# [What this task involves]
Check each line below for the word "mathbb", and copy those that have it.

# [Records to process]
"""
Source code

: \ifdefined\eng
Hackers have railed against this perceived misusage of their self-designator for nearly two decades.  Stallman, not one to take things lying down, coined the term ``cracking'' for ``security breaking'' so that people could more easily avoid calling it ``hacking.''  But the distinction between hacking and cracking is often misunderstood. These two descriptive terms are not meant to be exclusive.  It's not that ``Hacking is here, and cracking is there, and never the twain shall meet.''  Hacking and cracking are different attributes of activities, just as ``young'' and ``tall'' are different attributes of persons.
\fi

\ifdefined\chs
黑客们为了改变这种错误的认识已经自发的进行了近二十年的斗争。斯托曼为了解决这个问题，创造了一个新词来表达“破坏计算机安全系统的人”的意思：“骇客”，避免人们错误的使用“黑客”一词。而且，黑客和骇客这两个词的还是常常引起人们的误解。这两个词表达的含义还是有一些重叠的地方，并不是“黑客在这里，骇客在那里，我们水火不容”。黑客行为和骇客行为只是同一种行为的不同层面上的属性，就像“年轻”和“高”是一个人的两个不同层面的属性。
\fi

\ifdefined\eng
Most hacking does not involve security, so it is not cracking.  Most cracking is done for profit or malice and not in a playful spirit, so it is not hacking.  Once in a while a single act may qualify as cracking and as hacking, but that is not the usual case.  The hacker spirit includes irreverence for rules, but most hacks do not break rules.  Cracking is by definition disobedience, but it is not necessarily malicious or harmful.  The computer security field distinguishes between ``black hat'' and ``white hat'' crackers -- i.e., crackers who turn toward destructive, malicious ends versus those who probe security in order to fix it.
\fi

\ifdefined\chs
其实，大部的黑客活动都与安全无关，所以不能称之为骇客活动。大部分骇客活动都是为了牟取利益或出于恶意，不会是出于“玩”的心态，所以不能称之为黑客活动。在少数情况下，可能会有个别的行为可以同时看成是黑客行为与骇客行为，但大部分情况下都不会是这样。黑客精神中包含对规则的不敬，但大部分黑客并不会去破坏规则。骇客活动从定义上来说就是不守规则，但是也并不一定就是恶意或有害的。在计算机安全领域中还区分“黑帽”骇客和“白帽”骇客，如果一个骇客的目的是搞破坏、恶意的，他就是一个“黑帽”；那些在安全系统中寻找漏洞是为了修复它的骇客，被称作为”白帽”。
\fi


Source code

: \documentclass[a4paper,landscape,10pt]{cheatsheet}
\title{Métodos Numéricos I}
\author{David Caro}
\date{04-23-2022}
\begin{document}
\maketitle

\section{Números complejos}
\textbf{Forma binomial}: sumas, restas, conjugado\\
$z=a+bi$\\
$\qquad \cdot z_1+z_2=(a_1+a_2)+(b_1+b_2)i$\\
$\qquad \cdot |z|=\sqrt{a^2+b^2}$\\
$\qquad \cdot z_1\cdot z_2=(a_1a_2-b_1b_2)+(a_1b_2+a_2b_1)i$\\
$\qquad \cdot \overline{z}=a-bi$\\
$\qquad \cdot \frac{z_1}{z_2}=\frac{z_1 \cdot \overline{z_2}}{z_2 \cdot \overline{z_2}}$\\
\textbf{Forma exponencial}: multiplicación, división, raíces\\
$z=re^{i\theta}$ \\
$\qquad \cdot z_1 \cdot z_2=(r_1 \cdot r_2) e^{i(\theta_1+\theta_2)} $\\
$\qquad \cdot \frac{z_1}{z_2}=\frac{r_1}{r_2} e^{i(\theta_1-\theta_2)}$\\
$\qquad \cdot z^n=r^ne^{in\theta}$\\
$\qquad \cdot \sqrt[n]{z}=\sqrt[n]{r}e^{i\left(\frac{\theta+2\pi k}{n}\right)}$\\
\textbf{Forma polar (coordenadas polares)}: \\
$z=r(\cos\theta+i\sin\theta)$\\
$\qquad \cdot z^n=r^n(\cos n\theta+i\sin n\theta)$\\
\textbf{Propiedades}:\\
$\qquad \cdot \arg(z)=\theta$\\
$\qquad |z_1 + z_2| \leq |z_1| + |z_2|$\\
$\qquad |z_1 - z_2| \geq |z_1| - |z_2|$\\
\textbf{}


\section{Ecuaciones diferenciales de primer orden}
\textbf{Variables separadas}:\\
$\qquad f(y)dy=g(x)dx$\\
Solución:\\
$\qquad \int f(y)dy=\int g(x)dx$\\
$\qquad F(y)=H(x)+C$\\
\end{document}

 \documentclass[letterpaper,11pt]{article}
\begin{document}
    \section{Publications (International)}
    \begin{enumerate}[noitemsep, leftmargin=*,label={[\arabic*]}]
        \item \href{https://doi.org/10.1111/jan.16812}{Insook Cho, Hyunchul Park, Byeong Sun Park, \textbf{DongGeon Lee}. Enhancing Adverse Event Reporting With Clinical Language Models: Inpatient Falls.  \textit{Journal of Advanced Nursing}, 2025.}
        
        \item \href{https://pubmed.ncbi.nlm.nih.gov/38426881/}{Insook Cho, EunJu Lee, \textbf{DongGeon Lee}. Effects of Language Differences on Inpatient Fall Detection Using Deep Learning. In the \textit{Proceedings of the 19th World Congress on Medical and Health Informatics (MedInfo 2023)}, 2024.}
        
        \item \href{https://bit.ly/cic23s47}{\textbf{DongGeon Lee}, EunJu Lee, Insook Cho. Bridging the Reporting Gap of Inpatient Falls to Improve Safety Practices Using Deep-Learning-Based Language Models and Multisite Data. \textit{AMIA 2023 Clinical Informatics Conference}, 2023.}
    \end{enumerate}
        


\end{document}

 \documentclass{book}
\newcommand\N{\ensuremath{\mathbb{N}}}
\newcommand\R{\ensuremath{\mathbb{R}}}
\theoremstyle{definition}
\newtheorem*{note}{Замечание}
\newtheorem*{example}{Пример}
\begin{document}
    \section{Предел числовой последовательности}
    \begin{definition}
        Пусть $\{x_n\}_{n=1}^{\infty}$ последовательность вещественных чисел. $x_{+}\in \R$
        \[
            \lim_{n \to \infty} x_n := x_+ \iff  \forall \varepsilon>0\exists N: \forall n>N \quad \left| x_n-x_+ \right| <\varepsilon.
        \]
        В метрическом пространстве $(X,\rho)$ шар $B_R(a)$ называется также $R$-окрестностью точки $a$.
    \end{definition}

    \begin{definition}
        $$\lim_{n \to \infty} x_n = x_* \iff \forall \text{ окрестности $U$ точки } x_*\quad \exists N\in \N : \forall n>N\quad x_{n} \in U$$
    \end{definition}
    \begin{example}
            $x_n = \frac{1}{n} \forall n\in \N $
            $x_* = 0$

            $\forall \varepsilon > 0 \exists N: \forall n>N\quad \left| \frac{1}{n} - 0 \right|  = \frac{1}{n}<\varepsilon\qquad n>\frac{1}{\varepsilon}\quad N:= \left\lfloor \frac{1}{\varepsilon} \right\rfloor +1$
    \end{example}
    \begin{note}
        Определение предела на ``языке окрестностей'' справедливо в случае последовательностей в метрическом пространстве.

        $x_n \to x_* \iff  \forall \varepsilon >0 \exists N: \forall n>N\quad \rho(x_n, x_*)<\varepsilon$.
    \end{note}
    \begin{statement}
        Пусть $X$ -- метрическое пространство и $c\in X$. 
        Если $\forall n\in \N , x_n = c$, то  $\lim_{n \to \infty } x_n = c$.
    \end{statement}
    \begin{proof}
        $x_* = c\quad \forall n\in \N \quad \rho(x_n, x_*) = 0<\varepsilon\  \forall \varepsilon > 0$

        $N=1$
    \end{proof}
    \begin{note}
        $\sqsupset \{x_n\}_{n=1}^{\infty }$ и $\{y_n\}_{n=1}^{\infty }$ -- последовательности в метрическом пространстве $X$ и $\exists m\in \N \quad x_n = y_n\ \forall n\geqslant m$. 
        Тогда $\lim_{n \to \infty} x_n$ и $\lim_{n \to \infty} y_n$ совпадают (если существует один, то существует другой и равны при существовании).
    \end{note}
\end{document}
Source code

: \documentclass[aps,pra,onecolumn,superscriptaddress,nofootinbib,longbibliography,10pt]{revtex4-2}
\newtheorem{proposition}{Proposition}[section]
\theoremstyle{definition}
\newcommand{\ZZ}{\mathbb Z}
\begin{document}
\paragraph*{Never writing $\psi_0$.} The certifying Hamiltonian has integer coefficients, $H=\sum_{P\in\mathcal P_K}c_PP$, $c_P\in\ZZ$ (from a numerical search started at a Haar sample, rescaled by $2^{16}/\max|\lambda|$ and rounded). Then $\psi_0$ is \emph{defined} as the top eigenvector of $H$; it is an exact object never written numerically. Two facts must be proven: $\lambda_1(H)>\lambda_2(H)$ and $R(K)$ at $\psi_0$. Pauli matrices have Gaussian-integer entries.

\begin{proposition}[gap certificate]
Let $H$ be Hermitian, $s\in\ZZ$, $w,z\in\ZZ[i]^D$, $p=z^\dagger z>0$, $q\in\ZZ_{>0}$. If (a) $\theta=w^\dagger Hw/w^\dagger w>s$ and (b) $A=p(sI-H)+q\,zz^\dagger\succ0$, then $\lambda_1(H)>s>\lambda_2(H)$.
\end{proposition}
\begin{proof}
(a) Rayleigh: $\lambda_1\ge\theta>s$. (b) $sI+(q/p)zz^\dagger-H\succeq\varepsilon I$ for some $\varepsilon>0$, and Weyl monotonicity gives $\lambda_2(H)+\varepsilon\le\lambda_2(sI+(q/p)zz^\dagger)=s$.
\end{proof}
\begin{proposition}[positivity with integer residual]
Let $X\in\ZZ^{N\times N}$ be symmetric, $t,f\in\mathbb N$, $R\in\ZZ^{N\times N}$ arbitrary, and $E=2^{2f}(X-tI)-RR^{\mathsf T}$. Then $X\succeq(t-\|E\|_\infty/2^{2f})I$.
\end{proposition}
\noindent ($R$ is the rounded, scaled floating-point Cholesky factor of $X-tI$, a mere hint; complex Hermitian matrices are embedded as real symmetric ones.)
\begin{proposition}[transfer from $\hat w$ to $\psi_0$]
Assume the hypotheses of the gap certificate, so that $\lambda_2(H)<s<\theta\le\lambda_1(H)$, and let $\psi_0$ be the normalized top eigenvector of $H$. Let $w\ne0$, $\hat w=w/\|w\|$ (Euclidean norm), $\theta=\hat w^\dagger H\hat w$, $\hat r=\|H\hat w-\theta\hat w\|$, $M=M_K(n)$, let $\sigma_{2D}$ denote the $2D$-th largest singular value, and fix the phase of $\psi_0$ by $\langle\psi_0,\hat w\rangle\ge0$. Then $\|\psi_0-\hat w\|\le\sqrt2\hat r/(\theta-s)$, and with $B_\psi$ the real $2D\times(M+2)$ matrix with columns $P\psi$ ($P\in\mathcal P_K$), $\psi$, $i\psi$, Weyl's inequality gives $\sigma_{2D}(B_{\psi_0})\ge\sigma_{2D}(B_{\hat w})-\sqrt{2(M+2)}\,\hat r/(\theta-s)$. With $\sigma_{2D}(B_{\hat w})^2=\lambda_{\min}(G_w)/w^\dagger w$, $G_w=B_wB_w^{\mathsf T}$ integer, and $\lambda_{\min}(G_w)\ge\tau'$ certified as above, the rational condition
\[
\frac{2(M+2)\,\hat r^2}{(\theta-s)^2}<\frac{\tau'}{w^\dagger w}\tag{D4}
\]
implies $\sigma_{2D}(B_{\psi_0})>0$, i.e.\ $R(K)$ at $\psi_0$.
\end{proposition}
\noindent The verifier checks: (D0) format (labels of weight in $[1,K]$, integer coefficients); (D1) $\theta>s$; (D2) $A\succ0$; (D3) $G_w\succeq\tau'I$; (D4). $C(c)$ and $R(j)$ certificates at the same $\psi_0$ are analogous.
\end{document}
"""
# [Task response]
\newcommand\N{\ensuremath{\mathbb{N}}}
\newcommand\R{\ensuremath{\mathbb{R}}}
\newcommand{\ZZ}{\mathbb Z}
Let $X\in\ZZ^{N\times N}$ be symmetric, $t,f\in\mathbb N$, $R\in\ZZ^{N\times N}$ arbitrary, and $E=2^{2f}(X-tI)-RR^{\mathsf T}$. Then $X\succeq(t-\|E\|_\infty/2^{2f})I$.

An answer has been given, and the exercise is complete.